It employs two-stage instruction tuning on [InstructBLIP](https://huggingface.co/Salesforce/instructblip-vicuna-13b), including news-domain alignment and task-specific tuning.
The whole model is composed of three parts: 1) _internal checking_ that analyzes the consistency of the image and text content; 2) _external checking_ that analyzes the relevance between the context of the retrieved image and the provided text, and 3) _composed reasoning_ that combines the two-pronged analysis to arrive at a final judgment and explanation.
Here the checkpoint is used for the _internal checking_ part.
## Model Sources
<!-- Provide the basic links for the model. -->
- **Paper:** https://arxiv.org/abs/2403.03170 (to be appear in CVPR 2024)

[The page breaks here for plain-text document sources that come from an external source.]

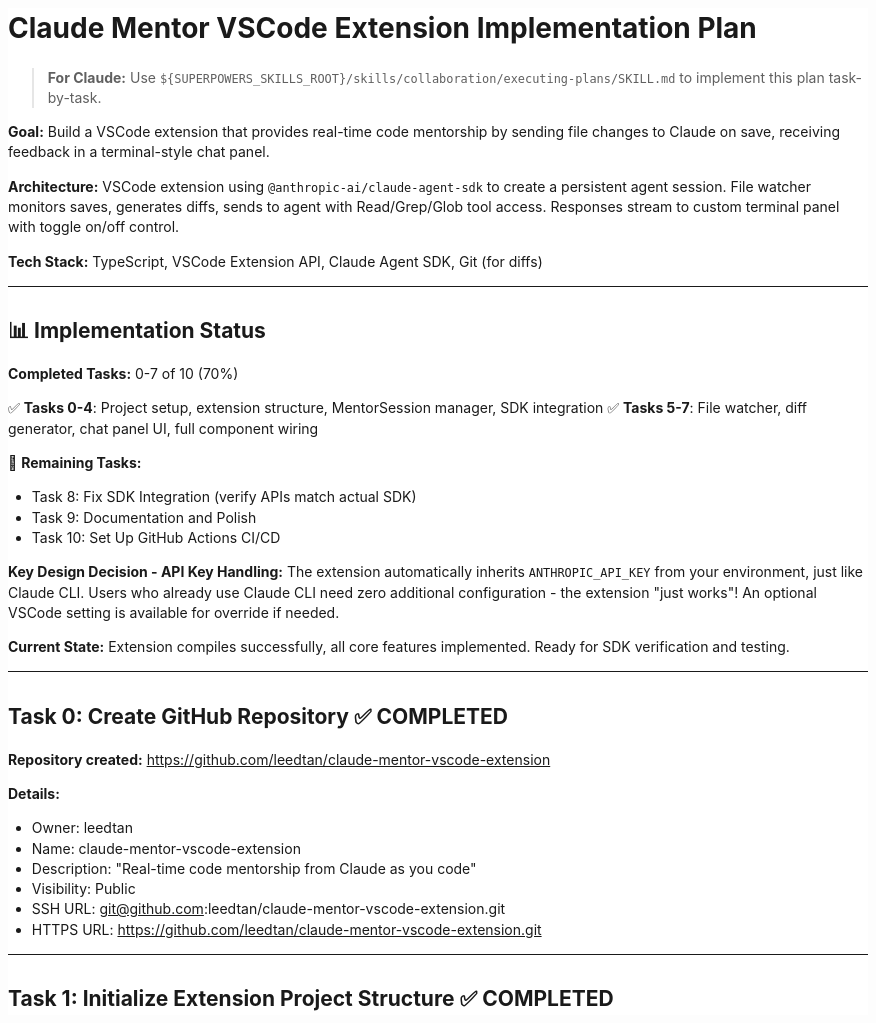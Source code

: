 # Claude Mentor VSCode Extension Implementation Plan

> **For Claude:** Use `${SUPERPOWERS_SKILLS_ROOT}/skills/collaboration/executing-plans/SKILL.md` to implement this plan task-by-task.

**Goal:** Build a VSCode extension that provides real-time code mentorship by sending file changes to Claude on save, receiving feedback in a terminal-style chat panel.

**Architecture:** VSCode extension using `@anthropic-ai/claude-agent-sdk` to create a persistent agent session. File watcher monitors saves, generates diffs, sends to agent with Read/Grep/Glob tool access. Responses stream to custom terminal panel with toggle on/off control.

**Tech Stack:** TypeScript, VSCode Extension API, Claude Agent SDK, Git (for diffs)

---

## 📊 Implementation Status

**Completed Tasks:** 0-7 of 10 (70%)

✅ **Tasks 0-4**: Project setup, extension structure, MentorSession manager, SDK integration
✅ **Tasks 5-7**: File watcher, diff generator, chat panel UI, full component wiring

🔄 **Remaining Tasks:**
- Task 8: Fix SDK Integration (verify APIs match actual SDK)
- Task 9: Documentation and Polish
- Task 10: Set Up GitHub Actions CI/CD

**Key Design Decision - API Key Handling:**
The extension automatically inherits `ANTHROPIC_API_KEY` from your environment, just like Claude CLI. Users who already use Claude CLI need zero additional configuration - the extension "just works"! An optional VSCode setting is available for override if needed.

**Current State:** Extension compiles successfully, all core features implemented. Ready for SDK verification and testing.

---

## Task 0: Create GitHub Repository ✅ COMPLETED

**Repository created:** https://github.com/leedtan/claude-mentor-vscode-extension

**Details:**
- Owner: leedtan
- Name: claude-mentor-vscode-extension
- Description: "Real-time code mentorship from Claude as you code"
- Visibility: Public
- SSH URL: git@github.com:leedtan/claude-mentor-vscode-extension.git
- HTTPS URL: https://github.com/leedtan/claude-mentor-vscode-extension.git

---

## Task 1: Initialize Extension Project Structure ✅ COMPLETED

- **Project:** https://pengqi.site/Sniffer/
- **Repository:** https://github.com/MischaQI/Sniffer
## Results
Dataset: [NewsCLIPpings](https://github.com/g-luo/news_clippings)
<div align="center">
</div>
| Model | All | Fake | Real |
| :-------------------- | :----| :----| :----|
| SAFE | 52.8 | 54.8 | 52.0 |
| EANN | 58.1 | 61.8 | 56.2 |
| VisualBERT | 58.6 | 38.9 | 78.4 |
| CLIP | 66.0 | 64.3 | 67.7|
| DT-Transformer | 77.1 | 78.6 | 75.6 |
| CCN | 84.7 | 84.8 | 84.5 |
| Neu-Sym detector | 68.2 | - | - |
| **SNIFFER (ours)** | **88.4** | **86.9** | **91.8** |
## Citation
<!-- If there is a paper or blog post introducing the model, the APA and Bibtex information for that should go in this section. -->
```
@inproceedings{qi2023sniffer,
author = {Qi, Peng and Yan, Zehong and Hsu, Wynne and Lee, Mong Li},
title = {SNIFFER: Multimodal Large Language Model for Explainable Out-of-Context Misinformation Detection},
booktitle = {Proceedings of the IEEE/CVF Conference on Computer Vision and Pattern Recognition},
year = {2024}
}
```